In C++03, a POD type gets default initialized if () is omitted otherwise it is value-initialized.
That is not exactly what happens.  According to the C++03 spec, section 8.5/9, if no initializer is specified for a non-static POD-type object, then it and its sub-objects "have an indeterminate initial value".  That is not the same thing as default-initialization.  Default-initialization is the same thing as value-initialization for a POD-type, which would mean the object is zero-initialized (8.5/5), but that can only happen with the presence of an empty initializer (i.e., empty-parenthesis per 8.5/7).  Thus you can only default and/or value-initialize a POD-type with an empty initializer.  Default initialization for a non-static POD-type does not happen when no initializer is specified.

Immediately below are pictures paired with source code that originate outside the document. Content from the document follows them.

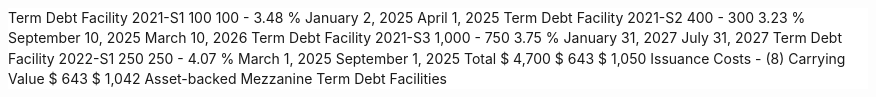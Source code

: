 <td>Term Debt Facility 2021-S1</td>
<td>100</td>
<td>100</td>
<td>-</td>
<td>3.48 %</td>
<td>January 2, 2025</td>
<td>April 1, 2025</td>
</tr>
<tr>
<td>Term Debt Facility 2021-S2</td>
<td>400</td>
<td>-</td>
<td>300</td>
<td>3.23 %</td>
<td>September 10, 2025</td>
<td>March 10, 2026</td>
</tr>
<tr>
<td>Term Debt Facility 2021-S3</td>
<td>1,000</td>
<td>-</td>
<td>750</td>
<td>3.75 %</td>
<td>January 31, 2027</td>
<td>July 31, 2027</td>
</tr>
<tr>
<td>Term Debt Facility 2022-S1</td>
<td>250</td>
<td>250</td>
<td>-</td>
<td>4.07 %</td>
<td>March 1, 2025</td>
<td>September 1, 2025</td>
</tr>
<tr>
<td>Total</td>
<td>$ 4,700</td>
<td>$ 643</td>
<td>$ 1,050</td>
<td></td>
<td></td>
<td></td>
</tr>
<tr>
<td>Issuance Costs</td>
<td></td>
<td>-</td>
<td>(8)</td>
<td></td>
<td></td>
<td></td>
</tr>
<tr>
<td>Carrying Value</td>
<td></td>
<td>$ 643</td>
<td>$ 1,042</td>
<td></td>
<td></td>
<td></td>
</tr>
<tr>
<td>Asset-backed Mezzanine Term Debt Facilities</td>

In your second example, with the non-POD type that has the user-defined constructor, default-initialization would technically take place if you omitted the value-initializer (parenthesis) symbols.  In other words:
bar* ptr_a = new bar; //default initialization
bar* ptr_b = new bar(); //value initialization
Keep in mind though that with both non-POD struct or class-types, if there is a user-defined constructor, default-initialization and value initialization, per 8.5/5, both call the user-defined constructor.  So in the end, with the type bar as you've declared it, default and value initialization end up doing the same thing.